Despite skyrocketing Treasury yields and heavy deficits, the EU has no plan to issue rescue funds to Italy (NYSE:EWI) or Spain (NYSE:EWP), and fully expects the two countries to participate in Greece’s second bailout. Greece will receive €5.8 billion from the euro zone and €2.2 billion from the International Monetary Fund in September.
Both the Italian and Spanish governments have been moving forward with their own rescue efforts to reboot their economies. Spain (NYSE:EWP) recently raised €1.815 billion euros from selling state-owned radio frequencies to wireless network operators in need of more bandwidth. Italy held a debt auction last week to raise funds.

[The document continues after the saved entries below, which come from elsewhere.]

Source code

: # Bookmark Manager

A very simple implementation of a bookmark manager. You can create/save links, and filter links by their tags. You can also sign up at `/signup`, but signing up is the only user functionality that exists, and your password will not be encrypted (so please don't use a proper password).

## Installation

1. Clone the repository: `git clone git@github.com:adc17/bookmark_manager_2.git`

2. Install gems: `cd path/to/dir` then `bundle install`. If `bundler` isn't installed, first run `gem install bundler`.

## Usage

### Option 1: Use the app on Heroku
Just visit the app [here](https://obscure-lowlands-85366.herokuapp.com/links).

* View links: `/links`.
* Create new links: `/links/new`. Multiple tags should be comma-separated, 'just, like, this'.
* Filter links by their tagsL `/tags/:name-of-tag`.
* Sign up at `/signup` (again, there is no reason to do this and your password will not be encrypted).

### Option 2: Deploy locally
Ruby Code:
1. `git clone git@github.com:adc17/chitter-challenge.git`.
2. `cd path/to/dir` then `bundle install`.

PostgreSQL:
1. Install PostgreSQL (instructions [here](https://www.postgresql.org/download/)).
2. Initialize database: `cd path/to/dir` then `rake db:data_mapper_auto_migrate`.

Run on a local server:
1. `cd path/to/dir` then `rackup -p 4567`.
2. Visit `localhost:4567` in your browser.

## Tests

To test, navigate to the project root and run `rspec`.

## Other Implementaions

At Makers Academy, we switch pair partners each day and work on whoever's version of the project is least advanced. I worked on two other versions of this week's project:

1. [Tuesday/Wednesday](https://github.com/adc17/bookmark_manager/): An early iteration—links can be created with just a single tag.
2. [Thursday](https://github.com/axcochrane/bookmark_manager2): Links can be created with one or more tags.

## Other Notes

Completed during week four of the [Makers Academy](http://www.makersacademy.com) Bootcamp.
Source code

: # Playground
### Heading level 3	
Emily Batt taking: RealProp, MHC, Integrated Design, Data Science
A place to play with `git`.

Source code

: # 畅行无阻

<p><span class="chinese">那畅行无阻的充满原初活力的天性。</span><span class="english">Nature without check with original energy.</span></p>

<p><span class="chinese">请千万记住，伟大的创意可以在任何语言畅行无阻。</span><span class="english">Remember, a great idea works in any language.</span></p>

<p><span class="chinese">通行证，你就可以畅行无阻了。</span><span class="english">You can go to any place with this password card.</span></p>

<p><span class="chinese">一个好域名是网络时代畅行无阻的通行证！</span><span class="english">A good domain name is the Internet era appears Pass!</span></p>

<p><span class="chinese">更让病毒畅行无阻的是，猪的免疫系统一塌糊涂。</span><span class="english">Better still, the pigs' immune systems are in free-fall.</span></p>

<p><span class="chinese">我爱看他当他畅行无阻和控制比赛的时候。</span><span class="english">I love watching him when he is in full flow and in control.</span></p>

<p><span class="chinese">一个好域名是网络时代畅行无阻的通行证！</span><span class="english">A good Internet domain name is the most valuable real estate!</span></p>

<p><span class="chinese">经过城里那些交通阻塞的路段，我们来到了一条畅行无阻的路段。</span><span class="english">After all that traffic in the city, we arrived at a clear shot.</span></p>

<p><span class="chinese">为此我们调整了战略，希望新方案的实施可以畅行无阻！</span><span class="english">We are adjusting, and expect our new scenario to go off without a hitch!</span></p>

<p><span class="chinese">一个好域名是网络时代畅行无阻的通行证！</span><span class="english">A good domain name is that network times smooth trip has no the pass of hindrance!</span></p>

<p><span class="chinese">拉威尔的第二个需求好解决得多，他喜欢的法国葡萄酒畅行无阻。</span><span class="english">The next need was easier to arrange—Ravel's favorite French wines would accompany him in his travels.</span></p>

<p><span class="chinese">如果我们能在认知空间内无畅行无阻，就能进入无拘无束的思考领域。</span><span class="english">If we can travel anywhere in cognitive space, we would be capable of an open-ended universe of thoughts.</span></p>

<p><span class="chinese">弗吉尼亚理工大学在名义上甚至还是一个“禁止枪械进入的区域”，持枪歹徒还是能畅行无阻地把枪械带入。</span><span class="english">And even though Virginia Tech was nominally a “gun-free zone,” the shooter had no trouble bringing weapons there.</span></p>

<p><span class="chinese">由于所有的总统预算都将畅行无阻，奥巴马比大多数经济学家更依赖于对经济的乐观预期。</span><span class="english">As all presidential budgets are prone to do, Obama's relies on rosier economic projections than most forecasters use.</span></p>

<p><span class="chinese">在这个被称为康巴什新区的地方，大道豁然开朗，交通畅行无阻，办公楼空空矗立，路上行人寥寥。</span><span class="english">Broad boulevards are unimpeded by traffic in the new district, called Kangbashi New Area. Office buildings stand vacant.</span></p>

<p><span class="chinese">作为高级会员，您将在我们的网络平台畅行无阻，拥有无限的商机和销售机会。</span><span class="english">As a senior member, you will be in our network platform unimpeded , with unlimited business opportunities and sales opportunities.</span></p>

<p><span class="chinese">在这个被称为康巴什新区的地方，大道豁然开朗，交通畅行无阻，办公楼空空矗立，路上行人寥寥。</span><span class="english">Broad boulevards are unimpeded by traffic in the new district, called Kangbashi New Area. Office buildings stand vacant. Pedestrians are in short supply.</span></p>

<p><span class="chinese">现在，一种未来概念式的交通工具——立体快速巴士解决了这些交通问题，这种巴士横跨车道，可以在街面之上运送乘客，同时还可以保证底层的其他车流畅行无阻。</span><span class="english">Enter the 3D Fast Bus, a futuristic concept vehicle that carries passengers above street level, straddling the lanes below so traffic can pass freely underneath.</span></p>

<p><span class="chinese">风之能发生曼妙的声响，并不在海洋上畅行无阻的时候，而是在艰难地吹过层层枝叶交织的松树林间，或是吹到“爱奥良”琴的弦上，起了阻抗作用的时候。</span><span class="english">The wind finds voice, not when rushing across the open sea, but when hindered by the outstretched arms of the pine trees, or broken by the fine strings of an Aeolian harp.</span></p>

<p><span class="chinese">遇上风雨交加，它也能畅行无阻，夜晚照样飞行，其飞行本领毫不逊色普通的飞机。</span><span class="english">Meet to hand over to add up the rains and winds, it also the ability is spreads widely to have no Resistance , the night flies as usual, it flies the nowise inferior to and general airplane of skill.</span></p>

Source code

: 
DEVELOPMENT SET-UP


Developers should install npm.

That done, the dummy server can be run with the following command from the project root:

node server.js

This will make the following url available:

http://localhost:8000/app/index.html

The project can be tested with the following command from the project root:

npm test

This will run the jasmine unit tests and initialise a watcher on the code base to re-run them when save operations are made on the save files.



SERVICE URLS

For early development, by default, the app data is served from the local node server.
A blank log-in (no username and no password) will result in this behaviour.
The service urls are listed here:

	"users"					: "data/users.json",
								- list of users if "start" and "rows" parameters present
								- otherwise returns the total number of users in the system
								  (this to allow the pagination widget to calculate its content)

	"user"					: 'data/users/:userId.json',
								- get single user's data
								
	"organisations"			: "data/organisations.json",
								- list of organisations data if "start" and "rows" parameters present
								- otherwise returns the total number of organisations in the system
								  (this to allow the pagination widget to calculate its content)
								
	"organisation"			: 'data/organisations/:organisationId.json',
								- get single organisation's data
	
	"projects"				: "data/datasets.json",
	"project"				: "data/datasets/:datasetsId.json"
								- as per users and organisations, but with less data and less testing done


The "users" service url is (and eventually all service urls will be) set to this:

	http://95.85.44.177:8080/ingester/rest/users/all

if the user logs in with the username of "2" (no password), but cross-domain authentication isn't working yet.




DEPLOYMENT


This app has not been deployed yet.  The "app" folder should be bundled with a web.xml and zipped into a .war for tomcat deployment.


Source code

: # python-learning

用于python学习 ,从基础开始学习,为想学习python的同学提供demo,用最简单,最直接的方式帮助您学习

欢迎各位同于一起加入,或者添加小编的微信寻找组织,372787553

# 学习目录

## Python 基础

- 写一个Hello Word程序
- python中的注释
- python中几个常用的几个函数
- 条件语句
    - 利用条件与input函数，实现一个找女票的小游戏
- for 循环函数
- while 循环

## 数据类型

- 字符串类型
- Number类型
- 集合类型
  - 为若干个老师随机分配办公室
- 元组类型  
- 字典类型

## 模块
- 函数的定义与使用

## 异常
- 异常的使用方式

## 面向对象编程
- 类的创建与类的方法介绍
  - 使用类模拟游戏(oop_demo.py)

However, credit default swaps continue to surge, in Spain climbing 30 basis points to 420, and climbing 34 points to 367 in Italy (NYSE:EWI) today. Growing concern that Italy and Spain (NYSE:EWP) will not be able to contain their sovereign debt problems has European markets down, and the Markit iTraxx Financial Index, which tracks senior debt of 25 European banks and insurers, increased 5 basis points to 189. The Market iTraxx Crossover Index, which tracks 40 companies with mostly high-yield credit ratings, climbed 8 basis points to 460 today, while the Europe Index of 125 companies with investment-grade ratings gained 2.75 basis points today.